Stunned, yes, but still resolute: In the end, after all the partisan rancor, the General Assistance program Boyd spoke out about was ended with a bill signed by Gov. Tom Wolf, who has proposed diverting the roughly $50 million it costs to an affordable-housing program.
As Boyd put it, “The first round was lost, but the fight is far from over.”
He knows a thing or two about fighting.
“It’s time for people to stop being scared and speak their opinion, because a closed mouth ain’t going to get heard,” Boyd said this week inside his Mantua apartment, the first permanent home he’s had in 25 years. “You just have to step out on faith.”
Faith has carried Boyd to his current position, where he’s able to cook his own meals and sweep a porch all his own. It picked him up out of the despair he felt 18 months ago when, hopelessly suicidal and tired of sleeping in shelters or on the street, he turned to God. And it was faith, he said, that persuaded him to walk to the nearest crisis center to begin treatment.
“I had a chance to look back, and I said, ‘This is no way to live,’ ” he said. "And I started allowing myself to trust people, because it’s not so much about going to meetings and stuff like that.
“Its about being real and living in reality."
Boyd is one of eight kids, born to “decent, Christian parents” who raised their family at the corner of 20th and Carpenter Streets in South Philadelphia. Somewhere along the way, through fault he completely owns, he fell into bad habits. Alcohol and cocaine. A criminal record that ranges from open-container citations to assault convictions.
“Being homeless, using drugs and doing wicked things was all by choice, but it was my choice,” he said. “I was raised better than that."
Boyd began treatment for depression and substance abuse, spending months at different facilities throughout the city. He enrolled in Hi Five, a new, city-run housing assistance program that targets “frequent fliers”: people who have struggled on and off with homelessness and have had multiple brushes with the law, according to Kate Downes, the manager of Project Home’s H4 Initiative.
Boyd, one of the first candidates for Hi Five, stood out for his willingness to stick with the program, to plant a foundation he could grow from. In late November, not long after Thanksgiving, he received the keys to an apartment at 41st and Parrish that is his for the next five years.
And he started receiving two checks a month from the state through General Assistance, a little over $200 a month. It was money for items that couldn’t be bought with food stamps. Bus fare to go to counseling and GED classes, deodorant, quarters for laundry.
Items that Boyd and his advocates say help him sustain the progress he’s been making.
“A lot of those basic things, we have found, are what it takes to maintain a steady, comfortable life,” Downes said. “And when you’re dealing with mental health and substance abuse disorders, that’s how you maintain recovery.”
Wolf’s rollback of the program set an immediate end to the funds Boyd and 11,000 others in the state relied on for those items. The program officially ends Aug. 1.

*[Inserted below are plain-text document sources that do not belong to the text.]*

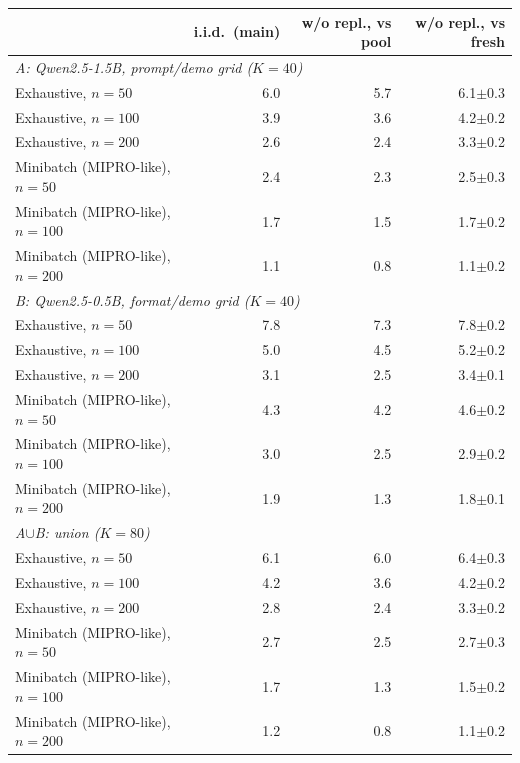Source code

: \begin{tabular}{lrrr}\toprule
 & i.i.d.\ (main) & w/o repl., vs pool & w/o repl., vs fresh \\\midrule
\multicolumn{4}{l}{\emph{A: Qwen2.5-1.5B, prompt/demo grid ($K{=}40$)}} \\
Exhaustive, $n{=}50$ & 6.0 & 5.7 & 6.1$\pm$0.3 \\
Exhaustive, $n{=}100$ & 3.9 & 3.6 & 4.2$\pm$0.2 \\
Exhaustive, $n{=}200$ & 2.6 & 2.4 & 3.3$\pm$0.2 \\
Minibatch (MIPRO-like), $n{=}50$ & 2.4 & 2.3 & 2.5$\pm$0.3 \\
Minibatch (MIPRO-like), $n{=}100$ & 1.7 & 1.5 & 1.7$\pm$0.2 \\
Minibatch (MIPRO-like), $n{=}200$ & 1.1 & 0.8 & 1.1$\pm$0.2 \\
\multicolumn{4}{l}{\emph{B: Qwen2.5-0.5B, format/demo grid ($K{=}40$)}} \\
Exhaustive, $n{=}50$ & 7.8 & 7.3 & 7.8$\pm$0.2 \\
Exhaustive, $n{=}100$ & 5.0 & 4.5 & 5.2$\pm$0.2 \\
Exhaustive, $n{=}200$ & 3.1 & 2.5 & 3.4$\pm$0.1 \\
Minibatch (MIPRO-like), $n{=}50$ & 4.3 & 4.2 & 4.6$\pm$0.2 \\
Minibatch (MIPRO-like), $n{=}100$ & 3.0 & 2.5 & 2.9$\pm$0.2 \\
Minibatch (MIPRO-like), $n{=}200$ & 1.9 & 1.3 & 1.8$\pm$0.1 \\
\multicolumn{4}{l}{\emph{A$\cup$B: union ($K{=}80$)}} \\
Exhaustive, $n{=}50$ & 6.1 & 6.0 & 6.4$\pm$0.3 \\
Exhaustive, $n{=}100$ & 4.2 & 3.6 & 4.2$\pm$0.2 \\
Exhaustive, $n{=}200$ & 2.8 & 2.4 & 3.3$\pm$0.2 \\
Minibatch (MIPRO-like), $n{=}50$ & 2.7 & 2.5 & 2.7$\pm$0.3 \\
Minibatch (MIPRO-like), $n{=}100$ & 1.7 & 1.3 & 1.5$\pm$0.2 \\
Minibatch (MIPRO-like), $n{=}200$ & 1.2 & 0.8 & 1.1$\pm$0.2 \\
\bottomrule
\end{tabular}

Corman, the senator who protested Muth’s reading of Boyd’s letter, said this week that the program was flawed, especially in terms of monitoring how the money given to participants was spent.
“I think people look at welfare programs as a way of helping people out, not simple handouts,” he said. “We try to attack a lot of these needs in other ways through the state budget that have much more accountability."
Meanwhile, Muth said this week that she’s already developing a replacement for the program, tentatively called the “Emergency Relief Plan.”
And it was inspired by a man from South Philly.